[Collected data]
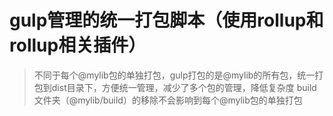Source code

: # gulp管理的统一打包脚本（使用rollup和rollup相关插件）

> 不同于每个@mylib包的单独打包，gulp打包的是@mylib的所有包，统一打包到dist目录下，方便统一管理，减少了多个包的管理，降低复杂度
> build文件夹（@mylib/build）的移除不会影响到每个@mylib包的单独打包
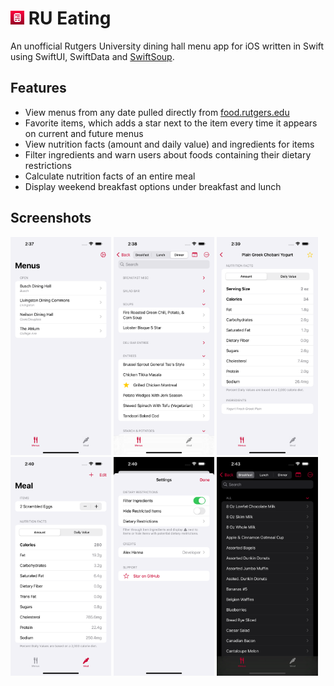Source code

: # <img src="RU-Eating/Assets.xcassets/AppIcon.appiconset/MenRU.png" width="22" /> RU Eating
An unofficial Rutgers University dining hall menu app for iOS written in Swift using SwiftUI, SwiftData and [SwiftSoup](https://github.com/scinfu/SwiftSoup).

## Features
- View menus from any date pulled directly from [food.rutgers.edu](https://food.rutgers.edu)
- Favorite items, which adds a star next to the item every time it appears on current and future menus
- View nutrition facts (amount and daily value) and ingredients for items
- Filter ingredients and warn users about foods containing their dietary restrictions
- Calculate nutrition facts of an entire meal
- Display weekend breakfast options under breakfast and lunch

## Screenshots
<div display="flex">
  <img src="./screenshots/menus.png" width="32%">
  <img src="./screenshots/menu.png" width="32%">
  <img src="./screenshots/item.png" width="32%">
  <img src="./screenshots/meal.png" width="32%">
  <img src="./screenshots/settings.png" width="32%">
  <img src="./screenshots/dark-mode.png" width="32%">
</div>
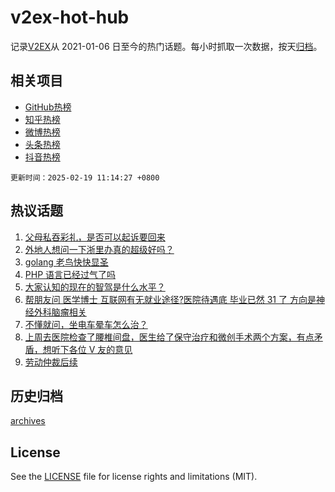 # v2ex-hot-hub

 记录[V2EX](https://www.v2ex.com/)从 2021-01-06 日至今的热门话题。每小时抓取一次数据，按天[归档](archives)。
 
 ## 相关项目

- [GitHub热榜](https://github.com/lonnyzhang423/github-hot-hub)
- [知乎热榜](https://github.com/lonnyzhang423/zhihu-hot-hub)
- [微博热榜](https://github.com/lonnyzhang423/weibo-hot-hub)
- [头条热榜](https://github.com/lonnyzhang423/toutiao-hot-hub)
- [抖音热榜](https://github.com/lonnyzhang423/douyin-hot-hub)


 `更新时间：2025-02-19 11:14:27 +0800`

## 热议话题

1. [父母私吞彩礼，是否可以起诉要回来](https://www.v2ex.com/t/1112340)
1. [外地人想问一下浙里办真的超级好吗？](https://www.v2ex.com/t/1112328)
1. [golang 老鸟快快显圣](https://www.v2ex.com/t/1112322)
1. [PHP 语言已经过气了吗](https://www.v2ex.com/t/1112469)
1. [大家认知的现在的智驾是什么水平？](https://www.v2ex.com/t/1112482)
1. [帮朋友问 医学博士 互联网有无就业途径?医院待遇底 毕业已然 31 了 方向是神经外科脑瘤相关](https://www.v2ex.com/t/1112344)
1. [不懂就问，坐电车晕车怎么治？](https://www.v2ex.com/t/1112490)
1. [上周去医院检查了腰椎间盘，医生给了保守治疗和微创手术两个方案，有点矛盾，想听下各位 V 友的意见](https://www.v2ex.com/t/1112302)
1. [劳动仲裁后续](https://www.v2ex.com/t/1112464)

## 历史归档

[archives](archives)

## License

See the [LICENSE](LICENSE) file for license rights and limitations (MIT).
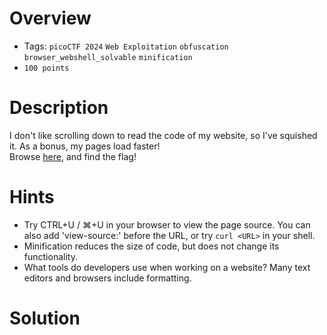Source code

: # Overview
- Tags: `picoCTF 2024` `Web Exploitation` `obfuscation` `browser_webshell_solvable` `minification`
- `100 points`

# Description
I don't like scrolling down to read the code of my website, so I've squished it. As a bonus, my pages load faster!  
Browse [here](http://titan.picoctf.net:63161/), and find the flag!

# Hints
* Try CTRL+U / ⌘+U in your browser to view the page source. You can also add 'view-source:' before the URL, or try `curl <URL>` in your shell.
* Minification reduces the size of code, but does not change its functionality.
* What tools do developers use when working on a website? Many text editors and browsers include formatting.

# Solution
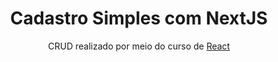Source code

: <h1 align="center">Cadastro Simples com NextJS</h1>

<p align="center">CRUD realizado por meio do curso de <a href="https://www.udemy.com/course/react-redux-pt/">React</a></p>
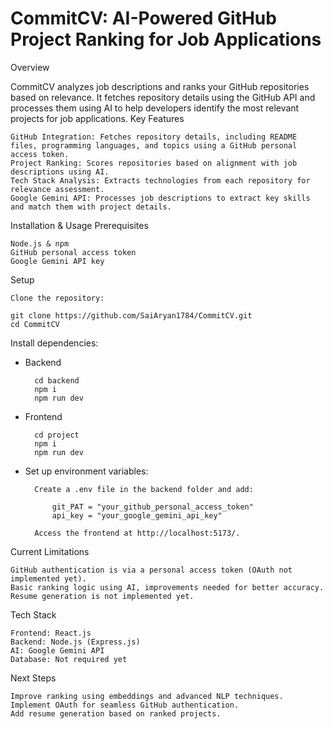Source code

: # CommitCV: AI-Powered GitHub Project Ranking for Job Applications
Overview

CommitCV analyzes job descriptions and ranks your GitHub repositories based on relevance. It fetches repository details using the GitHub API and processes them using AI to help developers identify the most relevant projects for job applications.
Key Features

    GitHub Integration: Fetches repository details, including README files, programming languages, and topics using a GitHub personal access token.
    Project Ranking: Scores repositories based on alignment with job descriptions using AI.
    Tech Stack Analysis: Extracts technologies from each repository for relevance assessment.
    Google Gemini API: Processes job descriptions to extract key skills and match them with project details.

Installation & Usage
Prerequisites

    Node.js & npm
    GitHub personal access token
    Google Gemini API key

Setup

    Clone the repository:

    git clone https://github.com/SaiAryan1784/CommitCV.git  
    cd CommitCV  

Install dependencies:

- Backend
    
        cd backend  
        npm i  
        npm run dev  

- Frontend

        cd project  
        npm i  
        npm run dev  

- Set up environment variables:

        Create a .env file in the backend folder and add:
    
            git_PAT = "your_github_personal_access_token"
            api_key = "your_google_gemini_api_key"
    
        Access the frontend at http://localhost:5173/.

Current Limitations

    GitHub authentication is via a personal access token (OAuth not implemented yet).
    Basic ranking logic using AI, improvements needed for better accuracy.
    Resume generation is not implemented yet.

Tech Stack

    Frontend: React.js
    Backend: Node.js (Express.js)
    AI: Google Gemini API
    Database: Not required yet

Next Steps

    Improve ranking using embeddings and advanced NLP techniques.
    Implement OAuth for seamless GitHub authentication.
    Add resume generation based on ranked projects.
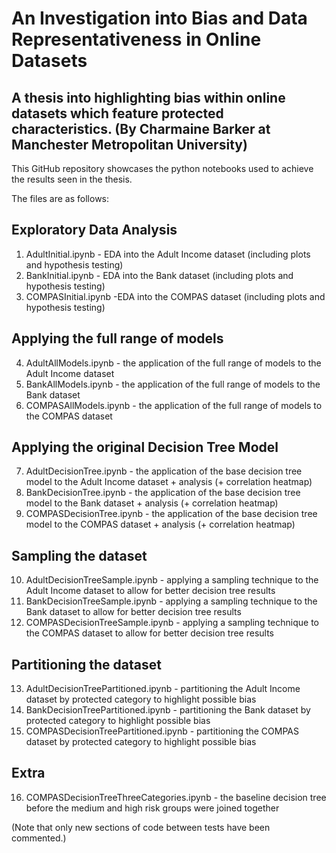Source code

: # An Investigation into Bias and Data Representativeness in Online Datasets
A thesis into highlighting bias within online datasets which feature protected characteristics.
(By Charmaine Barker at Manchester Metropolitan University)
---
This GitHub repository showcases the python notebooks used to achieve the results seen in the thesis.

The files are as follows:

## Exploratory Data Analysis
1. AdultInitial.ipynb - EDA into the Adult Income dataset (including plots and hypothesis testing)
2. BankInitial.ipynb - EDA into the Bank dataset (including plots and hypothesis testing)
3. COMPASInitial.ipynb -EDA into the COMPAS dataset (including plots and hypothesis testing)

## Applying the full range of models
4. AdultAllModels.ipynb - the application of the full range of models to the Adult Income dataset
5. BankAllModels.ipynb - the application of the full range of models to the Bank dataset
6. COMPASAllModels.ipynb - the application of the full range of models to the COMPAS dataset

## Applying the original Decision Tree Model
7. AdultDecisionTree.ipynb - the application of the base decision tree model to the Adult Income dataset + analysis (+ correlation heatmap)
8. BankDecisionTree.ipynb - the application of the base decision tree model to the Bank dataset + analysis (+ correlation heatmap)
9. COMPASDecisionTree.ipynb - the application of the base decision tree model to the COMPAS dataset + analysis (+ correlation heatmap)

## Sampling the dataset
10. AdultDecisionTreeSample.ipynb - applying a sampling technique to the Adult Income dataset to allow for better decision tree results
11. BankDecisionTreeSample.ipynb - applying a sampling technique to the Bank dataset to allow for better decision tree results
12. COMPASDecisionTreeSample.ipynb - applying a sampling technique to the COMPAS dataset to allow for better decision tree results

## Partitioning the dataset
13. AdultDecisionTreePartitioned.ipynb - partitioning the Adult Income dataset by protected category to highlight possible bias
14. BankDecisionTreePartitioned.ipynb - partitioning the Bank dataset by protected category to highlight possible bias
15. COMPASDecisionTreePartitioned.ipynb - partitioning the COMPAS dataset by protected category to highlight possible bias

## Extra
16. COMPASDecisionTreeThreeCategories.ipynb - the baseline decision tree before the medium and high risk groups were joined together

(Note that only new sections of code between tests have been commented.)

* What to produce *
Produce the data again character for character, with the images left out.

* Response to this task *
Source code

: # gulp管理的统一打包脚本（使用rollup和rollup相关插件）

> 不同于每个@mylib包的单独打包，gulp打包的是@mylib的所有包，统一打包到dist目录下，方便统一管理，减少了多个包的管理，降低复杂度
> build文件夹（@mylib/build）的移除不会影响到每个@mylib包的单独打包
Source code

: # <img src="RU-Eating/Assets.xcassets/AppIcon.appiconset/MenRU.png" width="22" /> RU Eating
An unofficial Rutgers University dining hall menu app for iOS written in Swift using SwiftUI, SwiftData and [SwiftSoup](https://github.com/scinfu/SwiftSoup).

## Features
- View menus from any date pulled directly from [food.rutgers.edu](https://food.rutgers.edu)
- Favorite items, which adds a star next to the item every time it appears on current and future menus
- View nutrition facts (amount and daily value) and ingredients for items
- Filter ingredients and warn users about foods containing their dietary restrictions
- Calculate nutrition facts of an entire meal
- Display weekend breakfast options under breakfast and lunch

## Screenshots
<div display="flex">
  <img src="./screenshots/menus.png" width="32%">
  <img src="./screenshots/menu.png" width="32%">
  <img src="./screenshots/item.png" width="32%">
  <img src="./screenshots/meal.png" width="32%">
  <img src="./screenshots/settings.png" width="32%">
  <img src="./screenshots/dark-mode.png" width="32%">
</div>
 # v2ex-hot-hub

 记录[V2EX](https://www.v2ex.com/)从 2021-01-06 日至今的热门话题。每小时抓取一次数据，按天[归档](archives)。
 
 ## 相关项目

- [GitHub热榜](https://github.com/lonnyzhang423/github-hot-hub)
- [知乎热榜](https://github.com/lonnyzhang423/zhihu-hot-hub)
- [微博热榜](https://github.com/lonnyzhang423/weibo-hot-hub)
- [头条热榜](https://github.com/lonnyzhang423/toutiao-hot-hub)
- [抖音热榜](https://github.com/lonnyzhang423/douyin-hot-hub)


 `更新时间：2025-02-19 11:14:27 +0800`

## 热议话题

1. [父母私吞彩礼，是否可以起诉要回来](https://www.v2ex.com/t/1112340)
1. [外地人想问一下浙里办真的超级好吗？](https://www.v2ex.com/t/1112328)
1. [golang 老鸟快快显圣](https://www.v2ex.com/t/1112322)
1. [PHP 语言已经过气了吗](https://www.v2ex.com/t/1112469)
1. [大家认知的现在的智驾是什么水平？](https://www.v2ex.com/t/1112482)
1. [帮朋友问 医学博士 互联网有无就业途径?医院待遇底 毕业已然 31 了 方向是神经外科脑瘤相关](https://www.v2ex.com/t/1112344)
1. [不懂就问，坐电车晕车怎么治？](https://www.v2ex.com/t/1112490)
1. [上周去医院检查了腰椎间盘，医生给了保守治疗和微创手术两个方案，有点矛盾，想听下各位 V 友的意见](https://www.v2ex.com/t/1112302)
1. [劳动仲裁后续](https://www.v2ex.com/t/1112464)

## 历史归档

[archives](archives)

## License

See the [LICENSE](LICENSE) file for license rights and limitations (MIT).
Source code

: # Overview
- Tags: `picoCTF 2024` `Web Exploitation` `obfuscation` `browser_webshell_solvable` `minification`
- `100 points`

# Description
I don't like scrolling down to read the code of my website, so I've squished it. As a bonus, my pages load faster!  
Browse [here](http://titan.picoctf.net:63161/), and find the flag!

# Hints
* Try CTRL+U / ⌘+U in your browser to view the page source. You can also add 'view-source:' before the URL, or try `curl <URL>` in your shell.
* Minification reduces the size of code, but does not change its functionality.
* What tools do developers use when working on a website? Many text editors and browsers include formatting.

# Solution
Source code

: <h1 align="center">Cadastro Simples com NextJS</h1>

<p align="center">CRUD realizado por meio do curso de <a href="https://www.udemy.com/course/react-redux-pt/">React</a></p>
Source code

: # CommitCV: AI-Powered GitHub Project Ranking for Job Applications
Overview

CommitCV analyzes job descriptions and ranks your GitHub repositories based on relevance. It fetches repository details using the GitHub API and processes them using AI to help developers identify the most relevant projects for job applications.
Key Features

    GitHub Integration: Fetches repository details, including README files, programming languages, and topics using a GitHub personal access token.
    Project Ranking: Scores repositories based on alignment with job descriptions using AI.
    Tech Stack Analysis: Extracts technologies from each repository for relevance assessment.
    Google Gemini API: Processes job descriptions to extract key skills and match them with project details.

Installation & Usage
Prerequisites

    Node.js & npm
    GitHub personal access token
    Google Gemini API key

Setup

    Clone the repository:

    git clone https://github.com/SaiAryan1784/CommitCV.git  
    cd CommitCV  

Install dependencies:

- Backend
    
        cd backend  
        npm i  
        npm run dev  

- Frontend

        cd project  
        npm i  
        npm run dev  

- Set up environment variables:

        Create a .env file in the backend folder and add:
    
            git_PAT = "your_github_personal_access_token"
            api_key = "your_google_gemini_api_key"
    
        Access the frontend at http://localhost:5173/.

Current Limitations

    GitHub authentication is via a personal access token (OAuth not implemented yet).
    Basic ranking logic using AI, improvements needed for better accuracy.
    Resume generation is not implemented yet.

Tech Stack

    Frontend: React.js
    Backend: Node.js (Express.js)
    AI: Google Gemini API
    Database: Not required yet

Next Steps

    Improve ranking using embeddings and advanced NLP techniques.
    Implement OAuth for seamless GitHub authentication.
    Add resume generation based on ranked projects.
Source code

: # An Investigation into Bias and Data Representativeness in Online Datasets
A thesis into highlighting bias within online datasets which feature protected characteristics.
(By Charmaine Barker at Manchester Metropolitan University)
---
This GitHub repository showcases the python notebooks used to achieve the results seen in the thesis.

The files are as follows:

## Exploratory Data Analysis
1. AdultInitial.ipynb - EDA into the Adult Income dataset (including plots and hypothesis testing)
2. BankInitial.ipynb - EDA into the Bank dataset (including plots and hypothesis testing)
3. COMPASInitial.ipynb -EDA into the COMPAS dataset (including plots and hypothesis testing)

## Applying the full range of models
4. AdultAllModels.ipynb - the application of the full range of models to the Adult Income dataset
5. BankAllModels.ipynb - the application of the full range of models to the Bank dataset
6. COMPASAllModels.ipynb - the application of the full range of models to the COMPAS dataset

## Applying the original Decision Tree Model
7. AdultDecisionTree.ipynb - the application of the base decision tree model to the Adult Income dataset + analysis (+ correlation heatmap)
8. BankDecisionTree.ipynb - the application of the base decision tree model to the Bank dataset + analysis (+ correlation heatmap)
9. COMPASDecisionTree.ipynb - the application of the base decision tree model to the COMPAS dataset + analysis (+ correlation heatmap)

## Sampling the dataset
10. AdultDecisionTreeSample.ipynb - applying a sampling technique to the Adult Income dataset to allow for better decision tree results
11. BankDecisionTreeSample.ipynb - applying a sampling technique to the Bank dataset to allow for better decision tree results
12. COMPASDecisionTreeSample.ipynb - applying a sampling technique to the COMPAS dataset to allow for better decision tree results

## Partitioning the dataset
13. AdultDecisionTreePartitioned.ipynb - partitioning the Adult Income dataset by protected category to highlight possible bias
14. BankDecisionTreePartitioned.ipynb - partitioning the Bank dataset by protected category to highlight possible bias
15. COMPASDecisionTreePartitioned.ipynb - partitioning the COMPAS dataset by protected category to highlight possible bias

## Extra
16. COMPASDecisionTreeThreeCategories.ipynb - the baseline decision tree before the medium and high risk groups were joined together

(Note that only new sections of code between tests have been commented.)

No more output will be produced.